_Records for processing_:
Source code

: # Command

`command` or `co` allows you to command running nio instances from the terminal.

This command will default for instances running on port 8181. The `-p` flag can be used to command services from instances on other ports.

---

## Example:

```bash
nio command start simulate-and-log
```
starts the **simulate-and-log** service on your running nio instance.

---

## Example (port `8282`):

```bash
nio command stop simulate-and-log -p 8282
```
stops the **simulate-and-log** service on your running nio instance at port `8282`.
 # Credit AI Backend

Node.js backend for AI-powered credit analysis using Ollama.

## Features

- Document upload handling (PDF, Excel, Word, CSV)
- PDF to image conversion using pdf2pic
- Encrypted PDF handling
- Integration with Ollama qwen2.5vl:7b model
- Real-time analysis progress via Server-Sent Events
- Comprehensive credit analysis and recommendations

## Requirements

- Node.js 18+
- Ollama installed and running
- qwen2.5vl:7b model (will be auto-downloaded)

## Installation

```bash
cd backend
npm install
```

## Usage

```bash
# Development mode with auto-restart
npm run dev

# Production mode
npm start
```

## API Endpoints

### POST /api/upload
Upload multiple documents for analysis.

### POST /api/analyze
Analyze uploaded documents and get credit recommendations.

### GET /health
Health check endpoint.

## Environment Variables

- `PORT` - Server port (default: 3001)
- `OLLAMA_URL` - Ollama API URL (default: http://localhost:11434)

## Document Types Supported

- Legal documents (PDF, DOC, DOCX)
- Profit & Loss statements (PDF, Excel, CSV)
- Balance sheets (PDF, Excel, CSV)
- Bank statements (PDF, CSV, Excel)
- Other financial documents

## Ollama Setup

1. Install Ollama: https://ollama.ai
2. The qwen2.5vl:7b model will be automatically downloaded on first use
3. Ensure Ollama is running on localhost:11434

_What to work on_: When you output the entries, keep every line exactly as it appears above.

_Task answer_:
Source code

: # Command

`command` or `co` allows you to command running nio instances from the terminal.

This command will default for instances running on port 8181. The `-p` flag can be used to command services from instances on other ports.

---

## Example:

```bash
nio command start simulate-and-log
```
starts the **simulate-and-log** service on your running nio instance.

---

## Example (port `8282`):

```bash
nio command stop simulate-and-log -p 8282
```
stops the **simulate-and-log** service on your running nio instance at port `8282`.
 # Credit AI Backend

Node.js backend for AI-powered credit analysis using Ollama.

## Features

- Document upload handling (PDF, Excel, Word, CSV)
- PDF to image conversion using pdf2pic
- Encrypted PDF handling
- Integration with Ollama qwen2.5vl:7b model
- Real-time analysis progress via Server-Sent Events
- Comprehensive credit analysis and recommendations

## Requirements

- Node.js 18+
- Ollama installed and running
- qwen2.5vl:7b model (will be auto-downloaded)

## Installation

```bash
cd backend
npm install
```

## Usage

```bash
# Development mode with auto-restart
npm run dev

# Production mode
npm start
```

## API Endpoints

### POST /api/upload
Upload multiple documents for analysis.

### POST /api/analyze
Analyze uploaded documents and get credit recommendations.

### GET /health
Health check endpoint.

## Environment Variables

- `PORT` - Server port (default: 3001)
- `OLLAMA_URL` - Ollama API URL (default: http://localhost:11434)

## Document Types Supported

- Legal documents (PDF, DOC, DOCX)
- Profit & Loss statements (PDF, Excel, CSV)
- Balance sheets (PDF, Excel, CSV)
- Bank statements (PDF, CSV, Excel)
- Other financial documents

## Ollama Setup

1. Install Ollama: https://ollama.ai
2. The qwen2.5vl:7b model will be automatically downloaded on first use
3. Ensure Ollama is running on localhost:11434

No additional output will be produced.